*Exercise directions*. What should come back is the data below, word for word, minus any picture.

[Material supplied Boundary: Start]

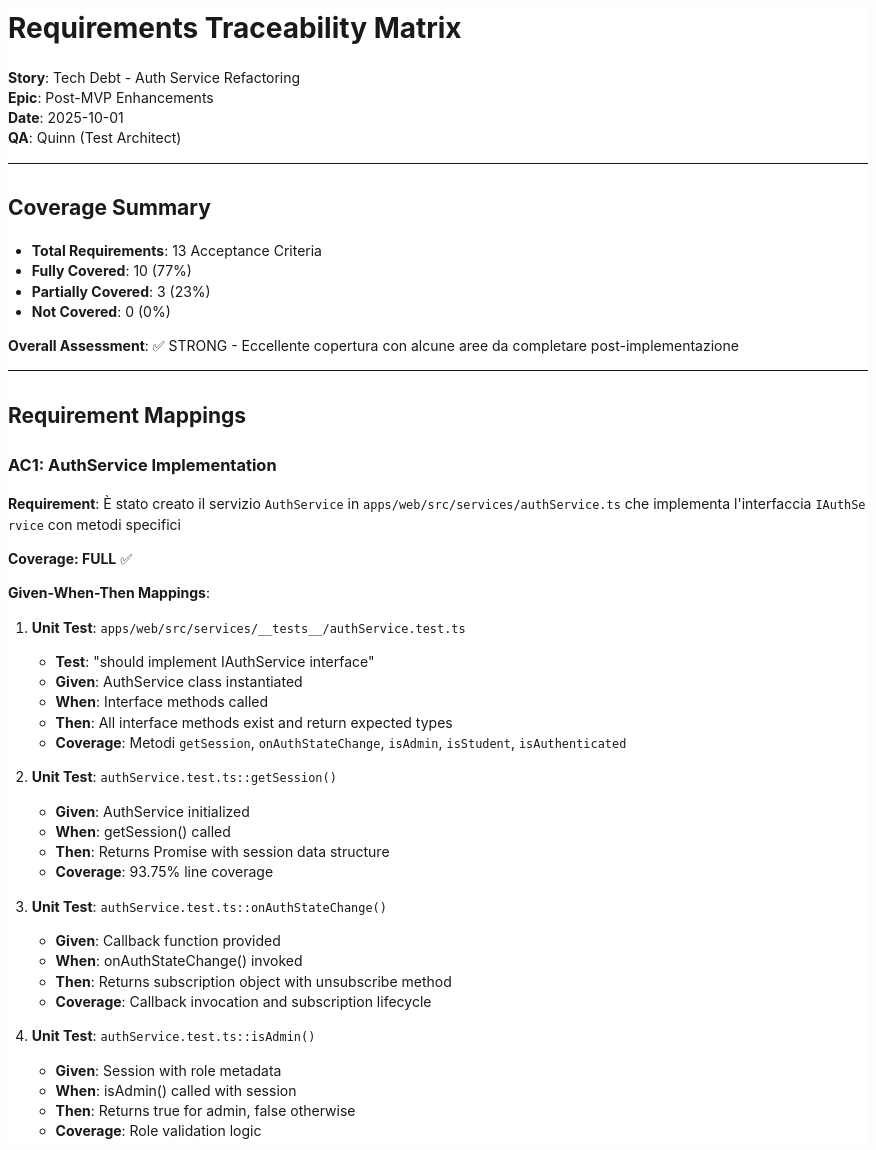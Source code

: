 # Requirements Traceability Matrix

**Story**: Tech Debt - Auth Service Refactoring  
**Epic**: Post-MVP Enhancements  
**Date**: 2025-10-01  
**QA**: Quinn (Test Architect)

---

## Coverage Summary

- **Total Requirements**: 13 Acceptance Criteria
- **Fully Covered**: 10 (77%)
- **Partially Covered**: 3 (23%)
- **Not Covered**: 0 (0%)

**Overall Assessment**: ✅ STRONG - Eccellente copertura con alcune aree da completare post-implementazione

---

## Requirement Mappings

### AC1: AuthService Implementation

**Requirement**: È stato creato il servizio `AuthService` in `apps/web/src/services/authService.ts` che implementa l'interfaccia `IAuthService` con metodi specifici

**Coverage: FULL** ✅

**Given-When-Then Mappings**:

1. **Unit Test**: `apps/web/src/services/__tests__/authService.test.ts`
   - **Test**: "should implement IAuthService interface"
   - **Given**: AuthService class instantiated
   - **When**: Interface methods called
   - **Then**: All interface methods exist and return expected types
   - **Coverage**: Metodi `getSession`, `onAuthStateChange`, `isAdmin`, `isStudent`, `isAuthenticated`

2. **Unit Test**: `authService.test.ts::getSession()`
   - **Given**: AuthService initialized
   - **When**: getSession() called
   - **Then**: Returns Promise with session data structure
   - **Coverage**: 93.75% line coverage

3. **Unit Test**: `authService.test.ts::onAuthStateChange()`
   - **Given**: Callback function provided
   - **When**: onAuthStateChange() invoked
   - **Then**: Returns subscription object with unsubscribe method
   - **Coverage**: Callback invocation and subscription lifecycle

4. **Unit Test**: `authService.test.ts::isAdmin()`
   - **Given**: Session with role metadata
   - **When**: isAdmin() called with session
   - **Then**: Returns true for admin, false otherwise
   - **Coverage**: Role validation logic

[Material supplied Boundary: End]

*Response to the exercise*.
Source code

: # Requirements Traceability Matrix

**Story**: Tech Debt - Auth Service Refactoring  
**Epic**: Post-MVP Enhancements  
**Date**: 2025-10-01  
**QA**: Quinn (Test Architect)

---

## Coverage Summary

- **Total Requirements**: 13 Acceptance Criteria
- **Fully Covered**: 10 (77%)
- **Partially Covered**: 3 (23%)
- **Not Covered**: 0 (0%)

**Overall Assessment**: ✅ STRONG - Eccellente copertura con alcune aree da completare post-implementazione

---

## Requirement Mappings

### AC1: AuthService Implementation

**Requirement**: È stato creato il servizio `AuthService` in `apps/web/src/services/authService.ts` che implementa l'interfaccia `IAuthService` con metodi specifici

**Coverage: FULL** ✅

**Given-When-Then Mappings**:

1. **Unit Test**: `apps/web/src/services/__tests__/authService.test.ts`
   - **Test**: "should implement IAuthService interface"
   - **Given**: AuthService class instantiated
   - **When**: Interface methods called
   - **Then**: All interface methods exist and return expected types
   - **Coverage**: Metodi `getSession`, `onAuthStateChange`, `isAdmin`, `isStudent`, `isAuthenticated`

2. **Unit Test**: `authService.test.ts::getSession()`
   - **Given**: AuthService initialized
   - **When**: getSession() called
   - **Then**: Returns Promise with session data structure
   - **Coverage**: 93.75% line coverage

3. **Unit Test**: `authService.test.ts::onAuthStateChange()`
   - **Given**: Callback function provided
   - **When**: onAuthStateChange() invoked
   - **Then**: Returns subscription object with unsubscribe method
   - **Coverage**: Callback invocation and subscription lifecycle

4. **Unit Test**: `authService.test.ts::isAdmin()`
   - **Given**: Session with role metadata
   - **When**: isAdmin() called with session
   - **Then**: Returns true for admin, false otherwise
   - **Coverage**: Role validation logic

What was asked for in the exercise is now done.